Ironic considering the song itself was meant to pay homage to Kung Fu and martial arts as the singer was himself a martial arts fan.

The popularity of the song in the early '70s was in the wake of widespread anger/suspicion in some communities over police brutality and high-handed profiling due to factors ranging from racism/sexual orientation to just “not dressing correctly”(i.e. hippies, punks, etc). Some of those issues are still in effect in the present time.

While rap/hip-hop has been routinely lambasted for such themes by many, there’s plenty of songs on the same theme in other genres…such as punk rock going back to the '70s.

I shot the sherriff was originally done by Bob Marley, and it was as @cobrat said talking about racism and views of the cops. When Clapton recorded it it lost that meaning I think, and then when every two bit band or high school band started covering it because Clapton did, ugh. Listen to the original by Bob Marley, it might make more sense.

In terms of the song “Kung Fu fighting”, I think it was talking about the whole fad in the mid 1970’s of so called “chop socky” movies, which ranged from the okay to the absolutely horrible (Bruce Lee movies were the okay, the imitators, well…). I think it was more about the movies then trying to be an homage to martial arts…(the best parody of those movies was in the “Kentucky Fried Movie”, “A fistful of yen” lol).

Boston Red Sox theme, Sweet Caroline
https://www.youtube.com/watch?v=ZAo_kM_z_38

W/re everybody being creeped out by Sweet Caroline: How about that song by Gary Puckett and the Union Gap that was almost as ubiquitous on the radio in the late 60s?: “Young Girl.” Or the Rolling Stones’ "Stray Cat Blues, " explicitly about an encounter with a 15-year-old groupie? Or any number of Jerry Lee Lewis songs involving his intense appreciation of young women in their mid-teens?

@mathmom : Nope. No Finnish operatic death-metal yet. That’s one genre my household has never explored. I do like the Japanese metal group Boris, but never enough to dive into the whole metal world. And I do actually like Wagner’s operatic death-metal.

Cracking up about Kung Fu Fighting…awful. Just terrible. But then again so were my plaid pants back in the 70’s and don’t get me started on my hair in the 80’s.

Funny, I couldn’t repeat any lyric today beyond the title in either Kung Fu Fighting or I Shot the Sheriff, so historic context does nothing to justify the existence of either for me. Just plain bad and deathly annoying tunes that have been grossly overplayed (meaning, more than once).

I miss 70’s/80’s hair, though.

True. Did hear that Carl Douglas, the singer was himself a martial arts practitioner and fan which factored into that song.

Personally, I’m of the view it’s so bad/cheesy it’s good in a comedic sort of way.

Country, rap, hip-hop, boy bands, anything by anyone from a “reality” show. Garbage.

I thought Kung Fu Fighting was funny at the time, and I still do.
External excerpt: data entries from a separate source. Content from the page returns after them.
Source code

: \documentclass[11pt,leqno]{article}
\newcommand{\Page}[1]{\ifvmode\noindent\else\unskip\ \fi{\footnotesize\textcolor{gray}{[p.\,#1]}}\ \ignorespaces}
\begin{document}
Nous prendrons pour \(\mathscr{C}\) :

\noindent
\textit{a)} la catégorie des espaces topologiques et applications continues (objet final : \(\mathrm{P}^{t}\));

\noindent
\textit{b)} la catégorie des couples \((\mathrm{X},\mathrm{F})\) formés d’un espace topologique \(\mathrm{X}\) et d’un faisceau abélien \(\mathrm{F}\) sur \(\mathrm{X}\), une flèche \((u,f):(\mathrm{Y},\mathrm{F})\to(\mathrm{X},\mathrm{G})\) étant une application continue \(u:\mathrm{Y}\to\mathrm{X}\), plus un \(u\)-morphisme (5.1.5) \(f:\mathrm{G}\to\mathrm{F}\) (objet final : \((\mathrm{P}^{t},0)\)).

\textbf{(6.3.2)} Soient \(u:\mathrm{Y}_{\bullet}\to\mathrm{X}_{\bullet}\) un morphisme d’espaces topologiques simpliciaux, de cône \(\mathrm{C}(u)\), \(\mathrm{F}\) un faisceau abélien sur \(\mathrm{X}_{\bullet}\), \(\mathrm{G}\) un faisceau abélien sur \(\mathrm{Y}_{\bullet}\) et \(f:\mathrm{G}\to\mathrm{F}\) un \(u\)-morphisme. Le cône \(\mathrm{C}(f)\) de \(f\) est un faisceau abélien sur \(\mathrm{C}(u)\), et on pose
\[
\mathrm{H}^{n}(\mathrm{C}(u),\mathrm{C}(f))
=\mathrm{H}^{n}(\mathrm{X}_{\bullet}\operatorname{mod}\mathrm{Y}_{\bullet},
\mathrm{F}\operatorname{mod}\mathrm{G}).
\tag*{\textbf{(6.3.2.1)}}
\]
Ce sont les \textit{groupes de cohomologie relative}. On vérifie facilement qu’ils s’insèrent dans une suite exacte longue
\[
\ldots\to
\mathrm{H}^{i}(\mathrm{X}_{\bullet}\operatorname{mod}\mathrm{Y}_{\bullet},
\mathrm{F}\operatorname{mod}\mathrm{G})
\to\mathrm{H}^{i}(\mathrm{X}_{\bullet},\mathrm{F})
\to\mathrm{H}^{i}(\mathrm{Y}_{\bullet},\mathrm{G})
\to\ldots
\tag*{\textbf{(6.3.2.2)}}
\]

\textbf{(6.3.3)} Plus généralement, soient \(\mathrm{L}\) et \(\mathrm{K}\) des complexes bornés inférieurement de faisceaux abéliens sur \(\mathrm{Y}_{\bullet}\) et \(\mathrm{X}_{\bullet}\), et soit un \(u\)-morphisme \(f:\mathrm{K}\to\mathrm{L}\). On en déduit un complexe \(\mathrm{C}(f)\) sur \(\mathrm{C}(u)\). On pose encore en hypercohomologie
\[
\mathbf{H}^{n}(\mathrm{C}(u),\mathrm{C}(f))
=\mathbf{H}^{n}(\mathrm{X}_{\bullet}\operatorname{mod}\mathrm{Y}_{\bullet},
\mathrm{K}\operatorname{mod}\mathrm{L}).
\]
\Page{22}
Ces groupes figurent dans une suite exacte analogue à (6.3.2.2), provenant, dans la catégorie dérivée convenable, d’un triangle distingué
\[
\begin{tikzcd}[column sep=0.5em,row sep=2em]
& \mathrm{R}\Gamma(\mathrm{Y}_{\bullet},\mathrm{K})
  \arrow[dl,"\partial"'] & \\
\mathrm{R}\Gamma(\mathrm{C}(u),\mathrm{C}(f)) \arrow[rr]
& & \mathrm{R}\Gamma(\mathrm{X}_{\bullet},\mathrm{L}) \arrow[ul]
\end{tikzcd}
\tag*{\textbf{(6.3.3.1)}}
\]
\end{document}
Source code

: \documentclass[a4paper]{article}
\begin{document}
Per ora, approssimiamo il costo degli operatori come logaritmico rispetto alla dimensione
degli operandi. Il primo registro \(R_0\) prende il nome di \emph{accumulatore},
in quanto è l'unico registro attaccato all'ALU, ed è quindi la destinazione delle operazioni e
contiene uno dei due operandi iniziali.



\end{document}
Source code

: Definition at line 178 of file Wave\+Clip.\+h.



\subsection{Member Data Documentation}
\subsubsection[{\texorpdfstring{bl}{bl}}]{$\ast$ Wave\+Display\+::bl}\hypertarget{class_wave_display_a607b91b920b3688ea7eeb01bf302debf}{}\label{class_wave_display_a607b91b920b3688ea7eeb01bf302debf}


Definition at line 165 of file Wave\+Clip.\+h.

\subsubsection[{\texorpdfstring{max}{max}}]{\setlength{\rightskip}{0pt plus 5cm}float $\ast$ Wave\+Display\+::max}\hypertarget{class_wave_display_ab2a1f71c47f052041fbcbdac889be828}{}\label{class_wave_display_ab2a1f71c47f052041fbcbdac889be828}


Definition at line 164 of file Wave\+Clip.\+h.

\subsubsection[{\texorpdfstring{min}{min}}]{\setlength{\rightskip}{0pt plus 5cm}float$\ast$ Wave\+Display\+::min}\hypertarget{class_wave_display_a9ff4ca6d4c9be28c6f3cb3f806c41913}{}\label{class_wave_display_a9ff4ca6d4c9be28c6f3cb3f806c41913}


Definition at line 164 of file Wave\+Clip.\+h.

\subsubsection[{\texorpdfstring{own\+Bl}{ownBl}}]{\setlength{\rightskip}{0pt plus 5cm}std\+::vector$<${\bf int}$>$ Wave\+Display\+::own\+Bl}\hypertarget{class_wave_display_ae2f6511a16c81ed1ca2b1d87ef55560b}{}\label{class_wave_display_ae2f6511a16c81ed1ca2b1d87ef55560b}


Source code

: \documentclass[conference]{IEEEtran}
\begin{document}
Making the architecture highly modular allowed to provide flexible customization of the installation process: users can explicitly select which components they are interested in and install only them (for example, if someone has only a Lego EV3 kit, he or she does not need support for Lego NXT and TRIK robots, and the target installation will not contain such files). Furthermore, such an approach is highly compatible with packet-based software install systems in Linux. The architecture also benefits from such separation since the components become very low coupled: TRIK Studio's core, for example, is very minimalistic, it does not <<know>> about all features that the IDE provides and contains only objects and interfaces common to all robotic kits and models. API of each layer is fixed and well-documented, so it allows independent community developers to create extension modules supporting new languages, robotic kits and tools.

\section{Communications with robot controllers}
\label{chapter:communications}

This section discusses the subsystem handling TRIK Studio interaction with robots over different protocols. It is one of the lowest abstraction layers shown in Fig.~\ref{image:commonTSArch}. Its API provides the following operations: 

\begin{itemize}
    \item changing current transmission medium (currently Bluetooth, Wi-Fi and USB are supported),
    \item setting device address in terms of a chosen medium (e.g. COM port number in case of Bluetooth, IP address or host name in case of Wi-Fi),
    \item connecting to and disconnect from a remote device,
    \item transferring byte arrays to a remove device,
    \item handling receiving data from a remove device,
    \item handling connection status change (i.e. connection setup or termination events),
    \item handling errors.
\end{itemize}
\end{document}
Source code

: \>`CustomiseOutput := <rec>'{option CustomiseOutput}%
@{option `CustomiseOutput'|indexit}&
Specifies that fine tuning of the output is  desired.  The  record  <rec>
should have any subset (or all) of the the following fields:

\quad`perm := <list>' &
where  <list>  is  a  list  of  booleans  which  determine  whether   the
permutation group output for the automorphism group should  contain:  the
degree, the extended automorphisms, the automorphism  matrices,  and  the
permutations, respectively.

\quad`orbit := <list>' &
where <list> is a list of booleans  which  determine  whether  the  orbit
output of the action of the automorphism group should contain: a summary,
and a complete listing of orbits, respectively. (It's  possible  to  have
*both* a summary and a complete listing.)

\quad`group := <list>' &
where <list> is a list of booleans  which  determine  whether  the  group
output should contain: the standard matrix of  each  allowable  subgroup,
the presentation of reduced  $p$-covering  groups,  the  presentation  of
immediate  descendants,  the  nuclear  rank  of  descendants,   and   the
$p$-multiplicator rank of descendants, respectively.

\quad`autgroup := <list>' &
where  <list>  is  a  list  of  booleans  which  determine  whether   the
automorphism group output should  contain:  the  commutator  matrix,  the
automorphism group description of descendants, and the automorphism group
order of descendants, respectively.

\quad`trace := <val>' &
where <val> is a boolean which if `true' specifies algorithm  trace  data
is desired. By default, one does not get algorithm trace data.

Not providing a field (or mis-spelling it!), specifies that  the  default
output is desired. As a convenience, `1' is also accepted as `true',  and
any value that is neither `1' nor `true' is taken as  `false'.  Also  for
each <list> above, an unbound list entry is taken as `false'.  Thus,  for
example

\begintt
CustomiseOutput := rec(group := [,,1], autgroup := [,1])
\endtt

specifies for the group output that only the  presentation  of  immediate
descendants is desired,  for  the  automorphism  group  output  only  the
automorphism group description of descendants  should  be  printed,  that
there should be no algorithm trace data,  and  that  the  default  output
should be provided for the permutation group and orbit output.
In addition to being a novelty song about kung fu, right around the time people in the US started to hear about Bruce Lee, it was one of the first widely popular songs of the style that came to be called “disco.” I’ll admit that I didn’t think much of “I Shot The Sheriff” when I first heard it – the Eric Clapton version from 1974 – but the Bob Marley original makes plenty of sense in light of the strained relationship between Rastafarians and police in Jamaica in the 1960s and 70s.

Over the weekend, I saw the current Richard Linklater film, “Everybody Wants Some,” and after coming home dug out my kids’ DVD of his “Dazed and Confused,” to which the current movie is kind of a sequel. (The protagonist of the new film is clearly supposed to be the younger of the two central male characters in the previous film, four years later. But since they couldn’t use the actor who played a 14-year-old 23 years ago to play an 18-year-old now, they kept all the character traits but changed his name.) Anyway, that pair of films is grrrrreat if you want to remember the hairstyles, clothing styles, and musical styles of 1976 and 1980. The good, the bad, and the just plain ugly, huge ranges of each. Just perfect.

A song I actually liked at the time but listened to it recently and decided that was enough was Paper Lace’s " The Night Chicago Died". The Nah Nah Nah’s get to me now.

I loved Dazed and Confused, I’ll have to see the sort of sequal.